■ What to work on ■
Print the entries exactly; skip the pictures.

■ Records for this task ■
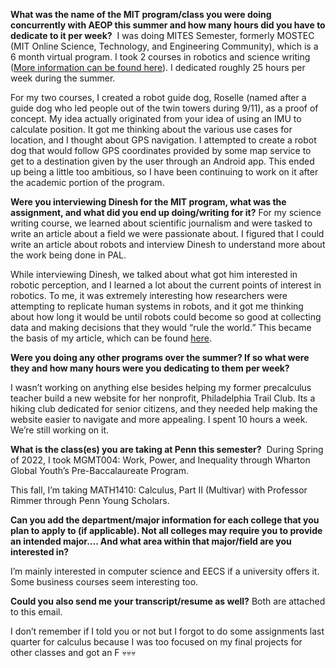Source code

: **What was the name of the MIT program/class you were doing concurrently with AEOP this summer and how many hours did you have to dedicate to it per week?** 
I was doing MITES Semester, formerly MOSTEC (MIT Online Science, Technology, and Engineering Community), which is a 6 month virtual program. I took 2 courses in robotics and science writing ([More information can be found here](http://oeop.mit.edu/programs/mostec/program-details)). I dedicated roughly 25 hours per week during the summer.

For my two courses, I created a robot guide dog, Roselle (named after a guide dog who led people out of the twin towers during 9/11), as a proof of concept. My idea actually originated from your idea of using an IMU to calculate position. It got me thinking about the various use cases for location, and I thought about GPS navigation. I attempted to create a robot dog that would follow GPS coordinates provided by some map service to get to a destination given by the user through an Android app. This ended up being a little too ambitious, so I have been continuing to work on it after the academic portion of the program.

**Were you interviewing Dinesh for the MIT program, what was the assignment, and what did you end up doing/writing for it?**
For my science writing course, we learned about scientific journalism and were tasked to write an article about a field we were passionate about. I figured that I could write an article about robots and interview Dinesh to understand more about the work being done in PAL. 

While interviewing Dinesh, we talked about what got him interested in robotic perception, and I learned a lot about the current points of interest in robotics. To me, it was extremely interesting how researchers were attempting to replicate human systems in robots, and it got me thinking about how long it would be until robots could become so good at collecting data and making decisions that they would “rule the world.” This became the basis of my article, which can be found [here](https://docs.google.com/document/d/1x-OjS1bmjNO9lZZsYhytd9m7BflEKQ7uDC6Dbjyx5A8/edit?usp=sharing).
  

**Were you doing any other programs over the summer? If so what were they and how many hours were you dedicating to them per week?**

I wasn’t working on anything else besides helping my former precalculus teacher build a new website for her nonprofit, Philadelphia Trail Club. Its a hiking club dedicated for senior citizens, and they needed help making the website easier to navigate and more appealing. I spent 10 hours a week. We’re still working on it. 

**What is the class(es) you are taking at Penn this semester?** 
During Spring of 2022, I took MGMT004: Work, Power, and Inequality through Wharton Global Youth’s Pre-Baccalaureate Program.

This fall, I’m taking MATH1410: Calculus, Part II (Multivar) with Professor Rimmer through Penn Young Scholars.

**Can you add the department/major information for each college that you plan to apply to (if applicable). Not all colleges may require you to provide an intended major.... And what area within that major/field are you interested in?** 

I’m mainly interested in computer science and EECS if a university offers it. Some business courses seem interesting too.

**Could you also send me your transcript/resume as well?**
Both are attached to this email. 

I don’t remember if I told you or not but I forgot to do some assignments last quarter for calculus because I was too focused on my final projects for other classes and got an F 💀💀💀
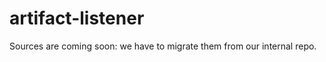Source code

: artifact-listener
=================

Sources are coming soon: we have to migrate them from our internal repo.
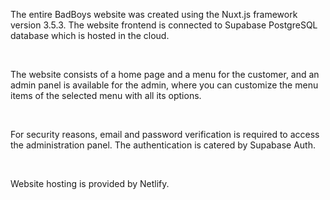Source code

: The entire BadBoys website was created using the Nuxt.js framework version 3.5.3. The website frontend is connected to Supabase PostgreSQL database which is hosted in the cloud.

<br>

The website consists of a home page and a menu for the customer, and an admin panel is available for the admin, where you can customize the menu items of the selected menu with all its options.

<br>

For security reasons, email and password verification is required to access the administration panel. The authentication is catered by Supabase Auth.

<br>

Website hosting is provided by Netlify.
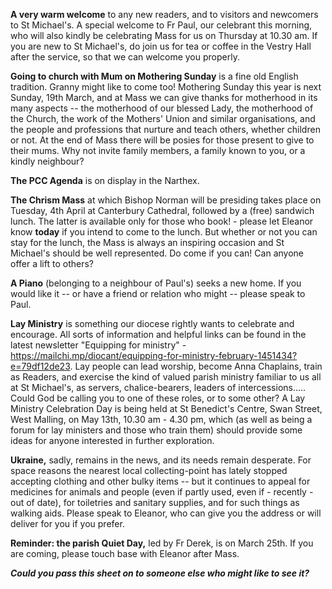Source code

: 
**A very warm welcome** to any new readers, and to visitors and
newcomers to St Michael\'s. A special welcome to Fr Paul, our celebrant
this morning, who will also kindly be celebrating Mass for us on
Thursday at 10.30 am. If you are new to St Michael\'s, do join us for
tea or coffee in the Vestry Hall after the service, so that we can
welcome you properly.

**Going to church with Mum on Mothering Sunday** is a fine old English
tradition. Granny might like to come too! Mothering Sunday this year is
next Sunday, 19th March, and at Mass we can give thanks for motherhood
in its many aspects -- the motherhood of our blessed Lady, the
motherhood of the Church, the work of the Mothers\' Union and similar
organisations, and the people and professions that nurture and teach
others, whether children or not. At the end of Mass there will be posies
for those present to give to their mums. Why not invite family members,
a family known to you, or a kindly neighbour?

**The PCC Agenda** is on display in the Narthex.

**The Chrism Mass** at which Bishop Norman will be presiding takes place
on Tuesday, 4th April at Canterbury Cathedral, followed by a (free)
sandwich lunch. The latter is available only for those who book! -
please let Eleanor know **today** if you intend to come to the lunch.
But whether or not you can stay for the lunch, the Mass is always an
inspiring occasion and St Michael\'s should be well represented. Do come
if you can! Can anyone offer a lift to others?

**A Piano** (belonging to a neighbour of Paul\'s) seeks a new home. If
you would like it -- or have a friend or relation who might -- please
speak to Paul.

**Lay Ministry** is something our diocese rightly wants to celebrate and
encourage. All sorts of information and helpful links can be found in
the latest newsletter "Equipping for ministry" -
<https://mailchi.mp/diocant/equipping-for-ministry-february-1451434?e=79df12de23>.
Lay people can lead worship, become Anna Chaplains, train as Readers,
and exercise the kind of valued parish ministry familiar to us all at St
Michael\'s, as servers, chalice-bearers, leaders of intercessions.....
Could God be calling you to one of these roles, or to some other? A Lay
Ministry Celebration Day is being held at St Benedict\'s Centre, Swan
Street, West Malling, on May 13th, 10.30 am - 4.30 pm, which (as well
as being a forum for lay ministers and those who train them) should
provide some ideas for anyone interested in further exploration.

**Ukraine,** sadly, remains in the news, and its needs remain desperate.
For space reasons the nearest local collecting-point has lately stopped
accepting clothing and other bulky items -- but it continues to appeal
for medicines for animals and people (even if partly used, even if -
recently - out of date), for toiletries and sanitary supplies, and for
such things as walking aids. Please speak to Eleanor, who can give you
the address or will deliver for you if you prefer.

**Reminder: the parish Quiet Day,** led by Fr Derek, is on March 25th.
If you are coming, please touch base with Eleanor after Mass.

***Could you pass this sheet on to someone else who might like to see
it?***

■ Response to this task ■
Source code

: **What was the name of the MIT program/class you were doing concurrently with AEOP this summer and how many hours did you have to dedicate to it per week?** 
I was doing MITES Semester, formerly MOSTEC (MIT Online Science, Technology, and Engineering Community), which is a 6 month virtual program. I took 2 courses in robotics and science writing ([More information can be found here](http://oeop.mit.edu/programs/mostec/program-details)). I dedicated roughly 25 hours per week during the summer.

For my two courses, I created a robot guide dog, Roselle (named after a guide dog who led people out of the twin towers during 9/11), as a proof of concept. My idea actually originated from your idea of using an IMU to calculate position. It got me thinking about the various use cases for location, and I thought about GPS navigation. I attempted to create a robot dog that would follow GPS coordinates provided by some map service to get to a destination given by the user through an Android app. This ended up being a little too ambitious, so I have been continuing to work on it after the academic portion of the program.

**Were you interviewing Dinesh for the MIT program, what was the assignment, and what did you end up doing/writing for it?**
For my science writing course, we learned about scientific journalism and were tasked to write an article about a field we were passionate about. I figured that I could write an article about robots and interview Dinesh to understand more about the work being done in PAL. 

While interviewing Dinesh, we talked about what got him interested in robotic perception, and I learned a lot about the current points of interest in robotics. To me, it was extremely interesting how researchers were attempting to replicate human systems in robots, and it got me thinking about how long it would be until robots could become so good at collecting data and making decisions that they would “rule the world.” This became the basis of my article, which can be found [here](https://docs.google.com/document/d/1x-OjS1bmjNO9lZZsYhytd9m7BflEKQ7uDC6Dbjyx5A8/edit?usp=sharing).
  

**Were you doing any other programs over the summer? If so what were they and how many hours were you dedicating to them per week?**

I wasn’t working on anything else besides helping my former precalculus teacher build a new website for her nonprofit, Philadelphia Trail Club. Its a hiking club dedicated for senior citizens, and they needed help making the website easier to navigate and more appealing. I spent 10 hours a week. We’re still working on it. 

**What is the class(es) you are taking at Penn this semester?** 
During Spring of 2022, I took MGMT004: Work, Power, and Inequality through Wharton Global Youth’s Pre-Baccalaureate Program.

This fall, I’m taking MATH1410: Calculus, Part II (Multivar) with Professor Rimmer through Penn Young Scholars.

**Can you add the department/major information for each college that you plan to apply to (if applicable). Not all colleges may require you to provide an intended major.... And what area within that major/field are you interested in?** 

I’m mainly interested in computer science and EECS if a university offers it. Some business courses seem interesting too.

**Could you also send me your transcript/resume as well?**
Both are attached to this email. 

I don’t remember if I told you or not but I forgot to do some assignments last quarter for calculus because I was too focused on my final projects for other classes and got an F 💀💀💀
Source code

: artifact-listener
=================

Sources are coming soon: we have to migrate them from our internal repo.
Source code

: The entire BadBoys website was created using the Nuxt.js framework version 3.5.3. The website frontend is connected to Supabase PostgreSQL database which is hosted in the cloud.

<br>

The website consists of a home page and a menu for the customer, and an admin panel is available for the admin, where you can customize the menu items of the selected menu with all its options.

<br>

For security reasons, email and password verification is required to access the administration panel. The authentication is catered by Supabase Auth.

<br>

Website hosting is provided by Netlify.
Source code

: 
**A very warm welcome** to any new readers, and to visitors and
newcomers to St Michael\'s. A special welcome to Fr Paul, our celebrant
this morning, who will also kindly be celebrating Mass for us on
Thursday at 10.30 am. If you are new to St Michael\'s, do join us for
tea or coffee in the Vestry Hall after the service, so that we can
welcome you properly.

**Going to church with Mum on Mothering Sunday** is a fine old English
tradition. Granny might like to come too! Mothering Sunday this year is
next Sunday, 19th March, and at Mass we can give thanks for motherhood
in its many aspects -- the motherhood of our blessed Lady, the
motherhood of the Church, the work of the Mothers\' Union and similar
organisations, and the people and professions that nurture and teach
others, whether children or not. At the end of Mass there will be posies
for those present to give to their mums. Why not invite family members,
a family known to you, or a kindly neighbour?

**The PCC Agenda** is on display in the Narthex.

**The Chrism Mass** at which Bishop Norman will be presiding takes place
on Tuesday, 4th April at Canterbury Cathedral, followed by a (free)
sandwich lunch. The latter is available only for those who book! -
please let Eleanor know **today** if you intend to come to the lunch.
But whether or not you can stay for the lunch, the Mass is always an
inspiring occasion and St Michael\'s should be well represented. Do come
if you can! Can anyone offer a lift to others?

**A Piano** (belonging to a neighbour of Paul\'s) seeks a new home. If
you would like it -- or have a friend or relation who might -- please
speak to Paul.

**Lay Ministry** is something our diocese rightly wants to celebrate and
encourage. All sorts of information and helpful links can be found in
the latest newsletter "Equipping for ministry" -
<https://mailchi.mp/diocant/equipping-for-ministry-february-1451434?e=79df12de23>.
Lay people can lead worship, become Anna Chaplains, train as Readers,
and exercise the kind of valued parish ministry familiar to us all at St
Michael\'s, as servers, chalice-bearers, leaders of intercessions.....
Could God be calling you to one of these roles, or to some other? A Lay
Ministry Celebration Day is being held at St Benedict\'s Centre, Swan
Street, West Malling, on May 13th, 10.30 am - 4.30 pm, which (as well
as being a forum for lay ministers and those who train them) should
provide some ideas for anyone interested in further exploration.

**Ukraine,** sadly, remains in the news, and its needs remain desperate.
For space reasons the nearest local collecting-point has lately stopped
accepting clothing and other bulky items -- but it continues to appeal
for medicines for animals and people (even if partly used, even if -
recently - out of date), for toiletries and sanitary supplies, and for
such things as walking aids. Please speak to Eleanor, who can give you
the address or will deliver for you if you prefer.

**Reminder: the parish Quiet Day,** led by Fr Derek, is on March 25th.
If you are coming, please touch base with Eleanor after Mass.

***Could you pass this sheet on to someone else who might like to see
it?***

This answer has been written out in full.